Bibo, invece, dal bagno di casa sua (sì, quello che sentite nel disco è lo splendido riverbero naturale che si può apprezzare solo nel gabinetto della propria abitazione) ha registrato un disco diverso, che parla di tutte quelle cose che ho elencato sopra e che negli ultimi mesi mi hanno succhiato via a forza la voglia di ascoltare, di scrivere e di crederci: dall’ascolto denso e (volutamente) faticoso di “Com a na crap” – letteralmente, “come una capra” – emergono richiami alle radici e slanci verso un recupero del passato tanto retrò da sembrare futuristico, tanto originario da diventare originale.

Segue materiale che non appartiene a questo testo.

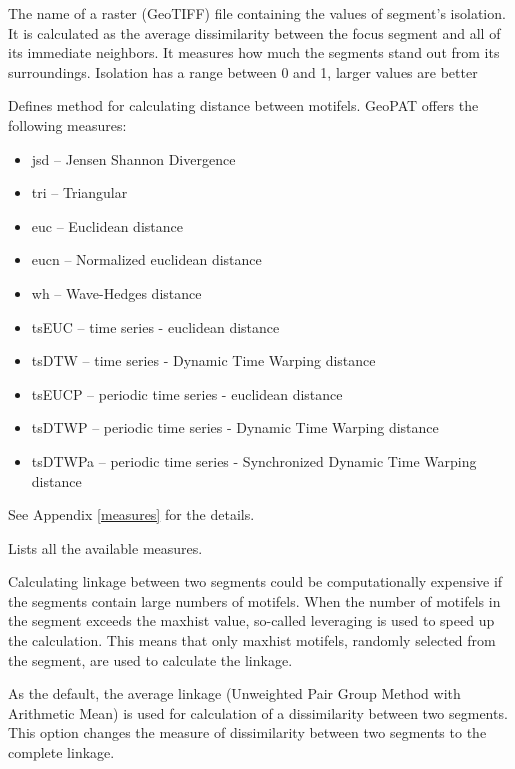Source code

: 
The name of a raster (GeoTIFF) file containing the values of segment's isolation. 
It is calculated as the average dissimilarity between the focus segment and all of its immediate neighbors.
It measures how much the segments stand out from its surroundings. 
Isolation has a range between 0 and 1, larger values are better


Defines method for calculating distance between motifels. 
GeoPAT offers the following measures: 
\begin{itemize}
	\item jsd -- Jensen Shannon Divergence
	\item tri -- Triangular
	\item euc -- Euclidean distance
	\item eucn -- Normalized euclidean distance
	\item wh -- Wave-Hedges distance
	\item tsEUC -- time series - euclidean distance
	\item tsDTW -- time series - Dynamic Time Warping distance
	\item tsEUCP -- periodic time series - euclidean distance
	\item tsDTWP -- periodic time series - Dynamic Time Warping distance
	\item tsDTWPa -- periodic time series - Synchronized Dynamic Time Warping distance
\end{itemize}
See Appendix \ref{measures} for the details.


Lists all the available measures.


Calculating linkage between two segments could be computationally expensive if the segments contain large numbers of motifels.
When the number of motifels in the segment exceeds the maxhist value, so-called leveraging is used to speed up the calculation.
This means that only maxhist motifels, randomly selected from the segment, are used to calculate the linkage.


As the default, the average linkage (Unweighted Pair Group Method with Arithmetic Mean) is used for calculation of a dissimilarity between two segments. 
This option changes the measure of dissimilarity between two segments to the complete linkage.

E in effetti, “Com a na crap” è un disco che non possono capire tutti, che in playlist non finirà mai perché invece che consolare l’ascoltatore lo prende a pugni, con la crudezza di una poesia amara avvalorata dal filtro sempre malinconico e nostalgico della scelta dialettale, ben lontana qui dal populismo dello stornello o della tarantella (anche se, ben s’intende, nulla vi sarebbe stato di male in caso contrario) ma piuttosto vicino al cinismo onirico di un Trilussa (anche se qui il dialetto usato non è quello romano, ovviamente, ma il lucano).
Bibo racconta di dolori che appartengono alla mia, alla nostra generazione, irrisolti cronici a cavallo tra un passato da inadatti alla responsabilità e un futuro che ci obbliga al protagonismo, senza concedere margini di errore ad un popolo di eterni adolescenti immobilizzati dalla costante svalutazione della propria virtù, dalla disistima inflazionata da una crisi prima valoriale e poi economica, da una licenza di sopravvivenza che ci ha disimparato a vivere davvero.
Insomma, in “Com a na crap” Bibopolare racconta tutti i motivi che mi hanno spinto, come dicevo, a desistere dall’ascoltare musica nuova, dal cercare «nell’inferno ciò che inferno non è» e dal credere che possa servire a qualcosa; allo stesso tempo, nello stesso disco, si annidano tutti i motivi necessari a non smettere di resistere, a non cessare di lottare.
Sapere di non essere soli, in questa disperata trincea, fa bene al cuore rimettendolo al proprio posto, dov’è sempre stato. Qui, trovate qualche domanda fatta all’artista, che ha risposto con la sua proverbiale e serafica semplicità. Su tutte le piattaforme d’ascolto digitale, invece, trovate “Com a na crap”, il disco d’esordio di Bibopolare.
Fatevi del bene: sudatevelo; ne vale la pena.